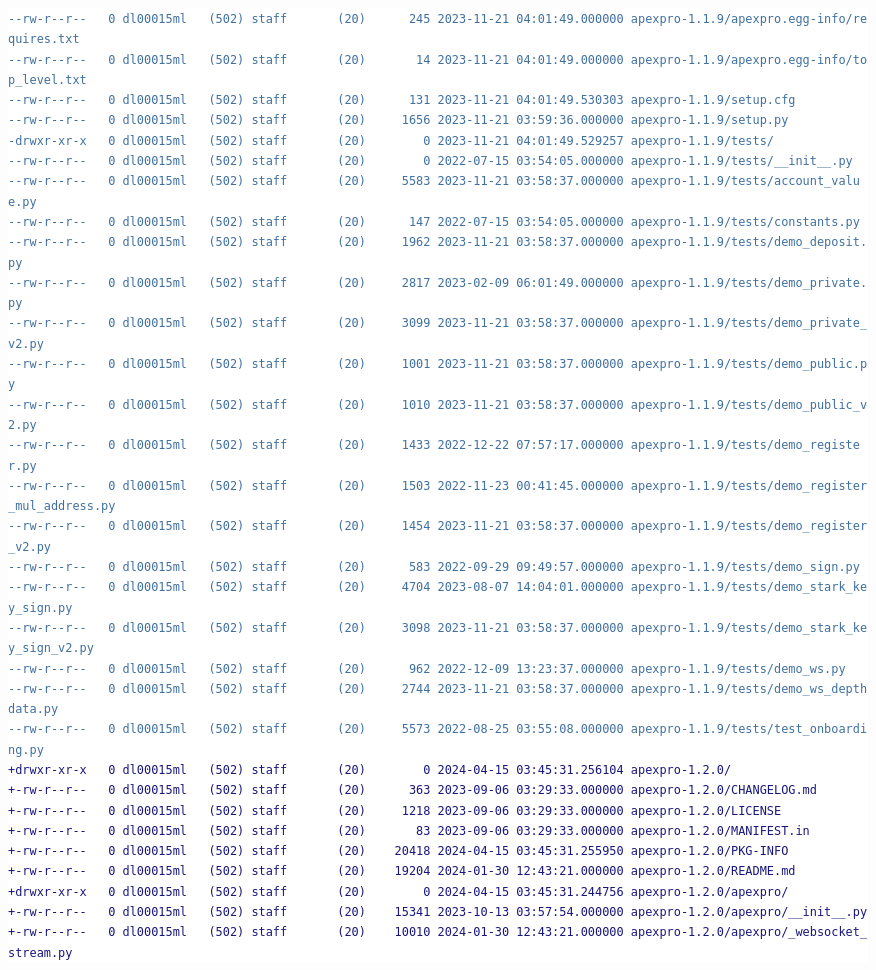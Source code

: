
 ```diff
--rw-r--r--   0 dl00015ml   (502) staff       (20)      245 2023-11-21 04:01:49.000000 apexpro-1.1.9/apexpro.egg-info/requires.txt
--rw-r--r--   0 dl00015ml   (502) staff       (20)       14 2023-11-21 04:01:49.000000 apexpro-1.1.9/apexpro.egg-info/top_level.txt
--rw-r--r--   0 dl00015ml   (502) staff       (20)      131 2023-11-21 04:01:49.530303 apexpro-1.1.9/setup.cfg
--rw-r--r--   0 dl00015ml   (502) staff       (20)     1656 2023-11-21 03:59:36.000000 apexpro-1.1.9/setup.py
-drwxr-xr-x   0 dl00015ml   (502) staff       (20)        0 2023-11-21 04:01:49.529257 apexpro-1.1.9/tests/
--rw-r--r--   0 dl00015ml   (502) staff       (20)        0 2022-07-15 03:54:05.000000 apexpro-1.1.9/tests/__init__.py
--rw-r--r--   0 dl00015ml   (502) staff       (20)     5583 2023-11-21 03:58:37.000000 apexpro-1.1.9/tests/account_value.py
--rw-r--r--   0 dl00015ml   (502) staff       (20)      147 2022-07-15 03:54:05.000000 apexpro-1.1.9/tests/constants.py
--rw-r--r--   0 dl00015ml   (502) staff       (20)     1962 2023-11-21 03:58:37.000000 apexpro-1.1.9/tests/demo_deposit.py
--rw-r--r--   0 dl00015ml   (502) staff       (20)     2817 2023-02-09 06:01:49.000000 apexpro-1.1.9/tests/demo_private.py
--rw-r--r--   0 dl00015ml   (502) staff       (20)     3099 2023-11-21 03:58:37.000000 apexpro-1.1.9/tests/demo_private_v2.py
--rw-r--r--   0 dl00015ml   (502) staff       (20)     1001 2023-11-21 03:58:37.000000 apexpro-1.1.9/tests/demo_public.py
--rw-r--r--   0 dl00015ml   (502) staff       (20)     1010 2023-11-21 03:58:37.000000 apexpro-1.1.9/tests/demo_public_v2.py
--rw-r--r--   0 dl00015ml   (502) staff       (20)     1433 2022-12-22 07:57:17.000000 apexpro-1.1.9/tests/demo_register.py
--rw-r--r--   0 dl00015ml   (502) staff       (20)     1503 2022-11-23 00:41:45.000000 apexpro-1.1.9/tests/demo_register_mul_address.py
--rw-r--r--   0 dl00015ml   (502) staff       (20)     1454 2023-11-21 03:58:37.000000 apexpro-1.1.9/tests/demo_register_v2.py
--rw-r--r--   0 dl00015ml   (502) staff       (20)      583 2022-09-29 09:49:57.000000 apexpro-1.1.9/tests/demo_sign.py
--rw-r--r--   0 dl00015ml   (502) staff       (20)     4704 2023-08-07 14:04:01.000000 apexpro-1.1.9/tests/demo_stark_key_sign.py
--rw-r--r--   0 dl00015ml   (502) staff       (20)     3098 2023-11-21 03:58:37.000000 apexpro-1.1.9/tests/demo_stark_key_sign_v2.py
--rw-r--r--   0 dl00015ml   (502) staff       (20)      962 2022-12-09 13:23:37.000000 apexpro-1.1.9/tests/demo_ws.py
--rw-r--r--   0 dl00015ml   (502) staff       (20)     2744 2023-11-21 03:58:37.000000 apexpro-1.1.9/tests/demo_ws_depthdata.py
--rw-r--r--   0 dl00015ml   (502) staff       (20)     5573 2022-08-25 03:55:08.000000 apexpro-1.1.9/tests/test_onboarding.py
+drwxr-xr-x   0 dl00015ml   (502) staff       (20)        0 2024-04-15 03:45:31.256104 apexpro-1.2.0/
+-rw-r--r--   0 dl00015ml   (502) staff       (20)      363 2023-09-06 03:29:33.000000 apexpro-1.2.0/CHANGELOG.md
+-rw-r--r--   0 dl00015ml   (502) staff       (20)     1218 2023-09-06 03:29:33.000000 apexpro-1.2.0/LICENSE
+-rw-r--r--   0 dl00015ml   (502) staff       (20)       83 2023-09-06 03:29:33.000000 apexpro-1.2.0/MANIFEST.in
+-rw-r--r--   0 dl00015ml   (502) staff       (20)    20418 2024-04-15 03:45:31.255950 apexpro-1.2.0/PKG-INFO
+-rw-r--r--   0 dl00015ml   (502) staff       (20)    19204 2024-01-30 12:43:21.000000 apexpro-1.2.0/README.md
+drwxr-xr-x   0 dl00015ml   (502) staff       (20)        0 2024-04-15 03:45:31.244756 apexpro-1.2.0/apexpro/
+-rw-r--r--   0 dl00015ml   (502) staff       (20)    15341 2023-10-13 03:57:54.000000 apexpro-1.2.0/apexpro/__init__.py
+-rw-r--r--   0 dl00015ml   (502) staff       (20)    10010 2024-01-30 12:43:21.000000 apexpro-1.2.0/apexpro/_websocket_stream.py
```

•••

All entries must be output exactly as they stand, and every picture must be left out.

**EXPECTED ANSWER:**
Source code

:
 ```diff
--rw-r--r--   0 dl00015ml   (502) staff       (20)      245 2023-11-21 04:01:49.000000 apexpro-1.1.9/apexpro.egg-info/requires.txt
--rw-r--r--   0 dl00015ml   (502) staff       (20)       14 2023-11-21 04:01:49.000000 apexpro-1.1.9/apexpro.egg-info/top_level.txt
--rw-r--r--   0 dl00015ml   (502) staff       (20)      131 2023-11-21 04:01:49.530303 apexpro-1.1.9/setup.cfg
--rw-r--r--   0 dl00015ml   (502) staff       (20)     1656 2023-11-21 03:59:36.000000 apexpro-1.1.9/setup.py
-drwxr-xr-x   0 dl00015ml   (502) staff       (20)        0 2023-11-21 04:01:49.529257 apexpro-1.1.9/tests/
--rw-r--r--   0 dl00015ml   (502) staff       (20)        0 2022-07-15 03:54:05.000000 apexpro-1.1.9/tests/__init__.py
--rw-r--r--   0 dl00015ml   (502) staff       (20)     5583 2023-11-21 03:58:37.000000 apexpro-1.1.9/tests/account_value.py
--rw-r--r--   0 dl00015ml   (502) staff       (20)      147 2022-07-15 03:54:05.000000 apexpro-1.1.9/tests/constants.py
--rw-r--r--   0 dl00015ml   (502) staff       (20)     1962 2023-11-21 03:58:37.000000 apexpro-1.1.9/tests/demo_deposit.py
--rw-r--r--   0 dl00015ml   (502) staff       (20)     2817 2023-02-09 06:01:49.000000 apexpro-1.1.9/tests/demo_private.py
--rw-r--r--   0 dl00015ml   (502) staff       (20)     3099 2023-11-21 03:58:37.000000 apexpro-1.1.9/tests/demo_private_v2.py
--rw-r--r--   0 dl00015ml   (502) staff       (20)     1001 2023-11-21 03:58:37.000000 apexpro-1.1.9/tests/demo_public.py
--rw-r--r--   0 dl00015ml   (502) staff       (20)     1010 2023-11-21 03:58:37.000000 apexpro-1.1.9/tests/demo_public_v2.py
--rw-r--r--   0 dl00015ml   (502) staff       (20)     1433 2022-12-22 07:57:17.000000 apexpro-1.1.9/tests/demo_register.py
--rw-r--r--   0 dl00015ml   (502) staff       (20)     1503 2022-11-23 00:41:45.000000 apexpro-1.1.9/tests/demo_register_mul_address.py
--rw-r--r--   0 dl00015ml   (502) staff       (20)     1454 2023-11-21 03:58:37.000000 apexpro-1.1.9/tests/demo_register_v2.py
--rw-r--r--   0 dl00015ml   (502) staff       (20)      583 2022-09-29 09:49:57.000000 apexpro-1.1.9/tests/demo_sign.py
--rw-r--r--   0 dl00015ml   (502) staff       (20)     4704 2023-08-07 14:04:01.000000 apexpro-1.1.9/tests/demo_stark_key_sign.py
--rw-r--r--   0 dl00015ml   (502) staff       (20)     3098 2023-11-21 03:58:37.000000 apexpro-1.1.9/tests/demo_stark_key_sign_v2.py
--rw-r--r--   0 dl00015ml   (502) staff       (20)      962 2022-12-09 13:23:37.000000 apexpro-1.1.9/tests/demo_ws.py
--rw-r--r--   0 dl00015ml   (502) staff       (20)     2744 2023-11-21 03:58:37.000000 apexpro-1.1.9/tests/demo_ws_depthdata.py
--rw-r--r--   0 dl00015ml   (502) staff       (20)     5573 2022-08-25 03:55:08.000000 apexpro-1.1.9/tests/test_onboarding.py
+drwxr-xr-x   0 dl00015ml   (502) staff       (20)        0 2024-04-15 03:45:31.256104 apexpro-1.2.0/
+-rw-r--r--   0 dl00015ml   (502) staff       (20)      363 2023-09-06 03:29:33.000000 apexpro-1.2.0/CHANGELOG.md
+-rw-r--r--   0 dl00015ml   (502) staff       (20)     1218 2023-09-06 03:29:33.000000 apexpro-1.2.0/LICENSE
+-rw-r--r--   0 dl00015ml   (502) staff       (20)       83 2023-09-06 03:29:33.000000 apexpro-1.2.0/MANIFEST.in
+-rw-r--r--   0 dl00015ml   (502) staff       (20)    20418 2024-04-15 03:45:31.255950 apexpro-1.2.0/PKG-INFO
+-rw-r--r--   0 dl00015ml   (502) staff       (20)    19204 2024-01-30 12:43:21.000000 apexpro-1.2.0/README.md
+drwxr-xr-x   0 dl00015ml   (502) staff       (20)        0 2024-04-15 03:45:31.244756 apexpro-1.2.0/apexpro/
+-rw-r--r--   0 dl00015ml   (502) staff       (20)    15341 2023-10-13 03:57:54.000000 apexpro-1.2.0/apexpro/__init__.py
+-rw-r--r--   0 dl00015ml   (502) staff       (20)    10010 2024-01-30 12:43:21.000000 apexpro-1.2.0/apexpro/_websocket_stream.py
```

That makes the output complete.